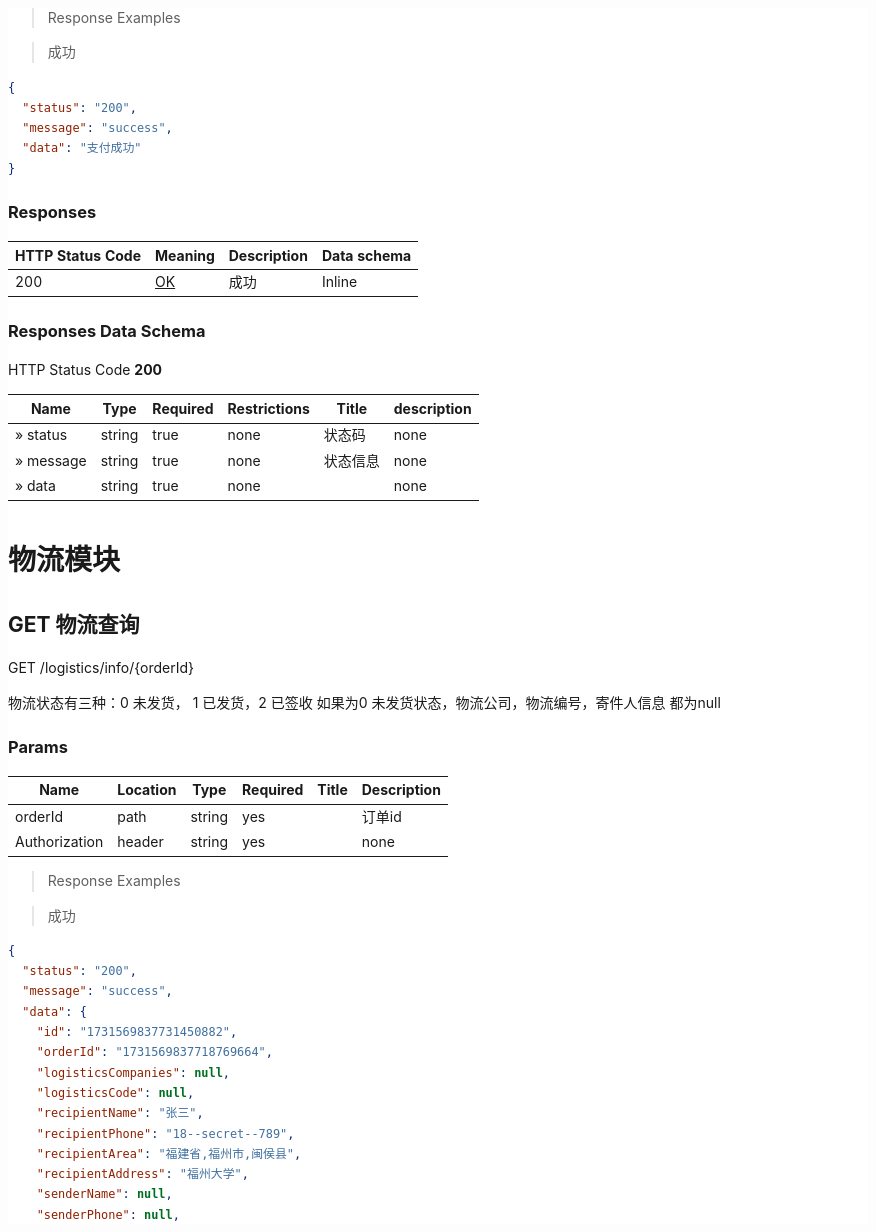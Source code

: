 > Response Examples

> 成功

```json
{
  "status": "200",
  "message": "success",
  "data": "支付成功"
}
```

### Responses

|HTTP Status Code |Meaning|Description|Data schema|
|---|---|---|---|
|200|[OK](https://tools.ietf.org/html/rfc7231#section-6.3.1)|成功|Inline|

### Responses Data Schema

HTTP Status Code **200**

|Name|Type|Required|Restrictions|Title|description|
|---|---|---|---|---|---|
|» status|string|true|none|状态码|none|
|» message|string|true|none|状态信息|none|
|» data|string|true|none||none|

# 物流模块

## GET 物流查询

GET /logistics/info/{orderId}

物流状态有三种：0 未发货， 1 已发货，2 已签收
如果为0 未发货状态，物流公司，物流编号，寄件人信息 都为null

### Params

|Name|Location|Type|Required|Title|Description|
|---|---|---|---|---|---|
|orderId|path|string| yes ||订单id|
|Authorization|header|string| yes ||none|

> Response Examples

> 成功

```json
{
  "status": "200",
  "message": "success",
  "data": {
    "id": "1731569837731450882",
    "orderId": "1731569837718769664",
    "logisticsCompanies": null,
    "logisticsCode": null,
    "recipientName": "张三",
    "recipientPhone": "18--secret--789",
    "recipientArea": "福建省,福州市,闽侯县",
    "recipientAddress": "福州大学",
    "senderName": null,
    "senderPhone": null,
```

--

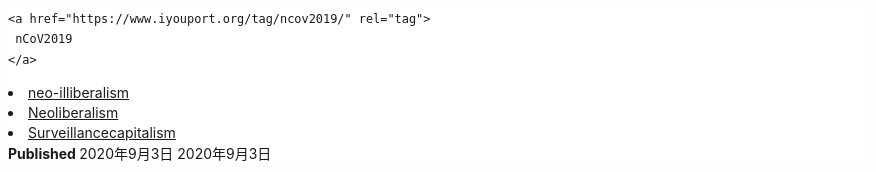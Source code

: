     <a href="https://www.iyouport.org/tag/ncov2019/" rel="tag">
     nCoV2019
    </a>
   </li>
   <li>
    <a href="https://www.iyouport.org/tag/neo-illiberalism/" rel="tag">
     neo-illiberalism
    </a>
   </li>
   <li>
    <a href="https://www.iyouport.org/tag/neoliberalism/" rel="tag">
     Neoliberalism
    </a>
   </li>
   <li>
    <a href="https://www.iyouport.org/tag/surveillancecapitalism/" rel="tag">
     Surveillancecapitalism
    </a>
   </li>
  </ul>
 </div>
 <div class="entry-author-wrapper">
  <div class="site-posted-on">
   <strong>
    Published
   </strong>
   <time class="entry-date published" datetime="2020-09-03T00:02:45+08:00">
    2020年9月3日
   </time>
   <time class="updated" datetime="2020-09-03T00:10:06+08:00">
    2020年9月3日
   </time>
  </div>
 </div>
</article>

- **Requirement**
Identify each line of the material where the word "Type" shows up, and copy it.

- **Result of the task**
|Name|Type|Required|Restrictions|Title|description|
|Name|Location|Type|Required|Title|Description|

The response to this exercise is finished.